I used "the man lost his wife" because the emphasis in this piece was on the man. To start with "his wife died" would be to put it on his wife, but the story isn't going that way.

I agree; people die or, in my feelings on faith, pass on (to a new and better life). But that's me.

April 28, 2006 4:17 PM  
Anonymous Anonymous said...

Please don't think I was finding fault with your phrasing; I understood. I was simply taking the idea a bit further.
But since I'm here---"pass on" and "passed" are other euphemisims that bother me.
And don't even get me started on "expired"! Makes it sound like a credit card!

April 28, 2006 5:53 PM  
Blogger Tom Carten said...

I like "passed on," because to me it means the person has gone on to the next stage of life. Only the body has died and I don't consider that to be the real person. We buried my parents' bodies, but they continued on somewhere else. Non-smoking section, I am sure.

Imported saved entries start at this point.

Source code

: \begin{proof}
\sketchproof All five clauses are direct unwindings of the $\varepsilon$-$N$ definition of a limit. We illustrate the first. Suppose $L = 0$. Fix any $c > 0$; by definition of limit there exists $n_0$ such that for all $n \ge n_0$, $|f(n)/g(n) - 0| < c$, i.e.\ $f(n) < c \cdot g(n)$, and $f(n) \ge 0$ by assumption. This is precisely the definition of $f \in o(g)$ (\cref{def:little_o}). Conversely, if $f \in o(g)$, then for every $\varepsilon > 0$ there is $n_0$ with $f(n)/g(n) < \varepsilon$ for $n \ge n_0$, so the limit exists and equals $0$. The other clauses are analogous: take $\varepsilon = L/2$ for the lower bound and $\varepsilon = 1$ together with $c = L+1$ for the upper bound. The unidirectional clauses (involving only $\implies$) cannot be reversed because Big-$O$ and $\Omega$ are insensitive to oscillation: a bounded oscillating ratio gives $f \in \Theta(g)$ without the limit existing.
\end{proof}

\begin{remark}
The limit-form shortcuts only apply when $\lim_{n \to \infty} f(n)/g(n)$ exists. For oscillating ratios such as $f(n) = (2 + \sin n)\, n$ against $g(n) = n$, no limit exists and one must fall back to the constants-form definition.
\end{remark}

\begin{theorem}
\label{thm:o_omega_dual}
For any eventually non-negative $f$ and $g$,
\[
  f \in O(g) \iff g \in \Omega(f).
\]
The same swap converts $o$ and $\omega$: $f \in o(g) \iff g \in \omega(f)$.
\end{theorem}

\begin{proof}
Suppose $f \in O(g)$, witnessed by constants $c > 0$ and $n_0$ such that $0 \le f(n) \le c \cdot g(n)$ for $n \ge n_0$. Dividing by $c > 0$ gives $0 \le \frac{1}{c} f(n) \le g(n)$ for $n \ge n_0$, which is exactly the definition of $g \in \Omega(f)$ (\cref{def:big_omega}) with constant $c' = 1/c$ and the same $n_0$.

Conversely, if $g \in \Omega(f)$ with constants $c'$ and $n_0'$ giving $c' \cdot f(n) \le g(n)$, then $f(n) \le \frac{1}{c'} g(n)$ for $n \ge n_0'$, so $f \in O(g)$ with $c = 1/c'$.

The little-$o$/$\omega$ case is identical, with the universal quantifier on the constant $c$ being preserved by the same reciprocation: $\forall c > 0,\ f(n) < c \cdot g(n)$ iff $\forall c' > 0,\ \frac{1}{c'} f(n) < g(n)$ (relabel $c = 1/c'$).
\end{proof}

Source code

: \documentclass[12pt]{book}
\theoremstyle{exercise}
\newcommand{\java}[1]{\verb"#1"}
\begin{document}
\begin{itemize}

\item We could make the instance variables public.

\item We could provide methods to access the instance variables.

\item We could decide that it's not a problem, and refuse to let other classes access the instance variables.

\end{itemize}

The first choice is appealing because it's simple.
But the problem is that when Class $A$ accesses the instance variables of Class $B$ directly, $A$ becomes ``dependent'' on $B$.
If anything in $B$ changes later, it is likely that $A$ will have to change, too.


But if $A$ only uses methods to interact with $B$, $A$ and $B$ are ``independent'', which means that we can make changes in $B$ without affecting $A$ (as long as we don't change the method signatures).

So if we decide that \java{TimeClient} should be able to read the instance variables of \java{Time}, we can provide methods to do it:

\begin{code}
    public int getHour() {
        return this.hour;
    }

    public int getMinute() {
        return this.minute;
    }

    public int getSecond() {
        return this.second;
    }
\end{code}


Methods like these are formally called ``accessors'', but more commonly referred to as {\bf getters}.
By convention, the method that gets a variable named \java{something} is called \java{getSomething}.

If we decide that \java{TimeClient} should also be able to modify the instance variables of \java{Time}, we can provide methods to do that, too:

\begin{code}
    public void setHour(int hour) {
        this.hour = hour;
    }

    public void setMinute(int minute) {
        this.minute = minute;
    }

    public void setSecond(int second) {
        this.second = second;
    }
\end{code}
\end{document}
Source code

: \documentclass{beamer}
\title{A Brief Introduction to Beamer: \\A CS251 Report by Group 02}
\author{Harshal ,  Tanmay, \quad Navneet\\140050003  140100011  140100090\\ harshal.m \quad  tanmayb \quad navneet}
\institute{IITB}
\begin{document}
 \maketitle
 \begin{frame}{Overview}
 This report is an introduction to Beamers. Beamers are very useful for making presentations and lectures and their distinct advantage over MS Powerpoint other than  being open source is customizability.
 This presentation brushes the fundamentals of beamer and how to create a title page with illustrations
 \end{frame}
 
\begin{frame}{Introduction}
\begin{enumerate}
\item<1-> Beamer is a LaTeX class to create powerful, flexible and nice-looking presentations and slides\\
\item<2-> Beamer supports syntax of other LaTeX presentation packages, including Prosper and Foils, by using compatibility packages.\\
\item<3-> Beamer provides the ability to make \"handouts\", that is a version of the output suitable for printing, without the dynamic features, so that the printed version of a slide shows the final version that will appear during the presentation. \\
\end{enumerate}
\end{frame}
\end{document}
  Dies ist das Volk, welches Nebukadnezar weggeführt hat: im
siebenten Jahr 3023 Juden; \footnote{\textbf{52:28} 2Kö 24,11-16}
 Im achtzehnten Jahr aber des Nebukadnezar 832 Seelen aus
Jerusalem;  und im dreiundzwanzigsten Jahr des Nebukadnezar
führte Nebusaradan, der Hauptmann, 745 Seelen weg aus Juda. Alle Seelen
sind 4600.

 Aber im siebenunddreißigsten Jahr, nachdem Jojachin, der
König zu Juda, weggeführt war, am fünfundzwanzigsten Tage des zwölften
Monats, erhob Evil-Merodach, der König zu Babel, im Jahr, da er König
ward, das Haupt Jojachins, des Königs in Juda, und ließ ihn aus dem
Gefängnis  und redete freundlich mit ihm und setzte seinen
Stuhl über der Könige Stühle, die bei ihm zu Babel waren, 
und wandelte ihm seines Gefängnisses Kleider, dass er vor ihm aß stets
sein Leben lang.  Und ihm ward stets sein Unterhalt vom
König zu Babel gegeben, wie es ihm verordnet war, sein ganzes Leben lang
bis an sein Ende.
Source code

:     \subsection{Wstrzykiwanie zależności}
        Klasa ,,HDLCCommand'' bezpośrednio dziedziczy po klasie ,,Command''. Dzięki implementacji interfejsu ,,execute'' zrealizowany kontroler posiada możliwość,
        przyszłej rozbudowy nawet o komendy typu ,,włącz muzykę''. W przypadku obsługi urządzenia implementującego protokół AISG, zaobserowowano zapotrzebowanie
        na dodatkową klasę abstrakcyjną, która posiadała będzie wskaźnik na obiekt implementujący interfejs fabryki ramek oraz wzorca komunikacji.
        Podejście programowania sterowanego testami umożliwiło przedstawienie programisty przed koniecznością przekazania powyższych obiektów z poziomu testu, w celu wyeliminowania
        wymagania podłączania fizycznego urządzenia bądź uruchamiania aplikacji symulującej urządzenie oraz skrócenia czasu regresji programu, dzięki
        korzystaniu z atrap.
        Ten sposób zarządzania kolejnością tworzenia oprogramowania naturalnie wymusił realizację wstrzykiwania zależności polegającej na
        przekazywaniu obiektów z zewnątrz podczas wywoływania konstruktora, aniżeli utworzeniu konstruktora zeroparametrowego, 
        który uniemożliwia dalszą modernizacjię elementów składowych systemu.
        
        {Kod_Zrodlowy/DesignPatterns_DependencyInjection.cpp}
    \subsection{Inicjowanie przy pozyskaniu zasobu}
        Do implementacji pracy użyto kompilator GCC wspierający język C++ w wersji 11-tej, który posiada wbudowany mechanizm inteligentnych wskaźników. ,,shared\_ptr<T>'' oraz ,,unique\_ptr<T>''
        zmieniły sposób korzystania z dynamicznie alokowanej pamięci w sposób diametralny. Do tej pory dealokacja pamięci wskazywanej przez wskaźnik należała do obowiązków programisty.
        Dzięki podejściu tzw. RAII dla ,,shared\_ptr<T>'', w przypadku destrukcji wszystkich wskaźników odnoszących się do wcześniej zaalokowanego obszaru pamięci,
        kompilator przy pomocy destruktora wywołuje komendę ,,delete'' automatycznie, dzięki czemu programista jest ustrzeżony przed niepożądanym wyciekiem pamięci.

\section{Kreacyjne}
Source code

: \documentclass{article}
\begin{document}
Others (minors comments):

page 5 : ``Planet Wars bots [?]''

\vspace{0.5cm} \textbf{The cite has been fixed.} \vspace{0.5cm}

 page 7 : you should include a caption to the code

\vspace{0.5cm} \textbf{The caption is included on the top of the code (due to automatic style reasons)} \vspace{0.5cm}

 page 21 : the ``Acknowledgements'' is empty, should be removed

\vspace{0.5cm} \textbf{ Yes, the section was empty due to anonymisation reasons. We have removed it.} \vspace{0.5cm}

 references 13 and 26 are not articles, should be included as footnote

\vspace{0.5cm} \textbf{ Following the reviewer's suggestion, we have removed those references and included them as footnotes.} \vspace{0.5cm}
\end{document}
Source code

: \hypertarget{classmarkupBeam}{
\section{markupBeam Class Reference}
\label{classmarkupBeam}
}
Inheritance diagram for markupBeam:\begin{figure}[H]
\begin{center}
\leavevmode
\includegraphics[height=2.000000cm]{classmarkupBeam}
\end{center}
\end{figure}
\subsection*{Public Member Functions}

Expired? I was doing a membership drive for the local public radio station and said, "Don't let your membership expire before you do." Thought that was pretty clever.

April 28, 2006 6:42 PM  
Anonymous Anonymous said...

...one's status in life as a widower or widow...
Now there's another term that seems to have lost favor: "widow/widower", I mean.
I long ago reached that stage in life when I read the obituaries. In years past they were written that so-and-so was the "widow of ...". Now they are invariably written "...the wife of the late ...". Huh? If he died she's no longer a "wife"; she's a widow. Big, big difference. I prefer to use the word that---as cold josh says---"describes" it.

April 29, 2006 11:05 AM  
Blogger Tom Carten said...

Ah yes, the wife of the late so-and-so. How late?

* * *

Well, not too late. "Lately of this life," or "Lately of this planet"; I'm not sure which. It should not be used very long after the departed has departed. You wouldn't say, "The late Harry Truman," in my opinion.

- - - - -

Arrived at my son's place in my pre-owned imported Japanese 4x4 truck.

* * *

Maybe, maybe not; check the VIN plate inside your windshield. If it begins with 1, 4, or 5 then it was built south of the border in the States; if with a 3, then in sunny Mehico; it with a 2, then right home in Canada. Vehicles with a "J" were built in Japan and are, as we say, "rice burners."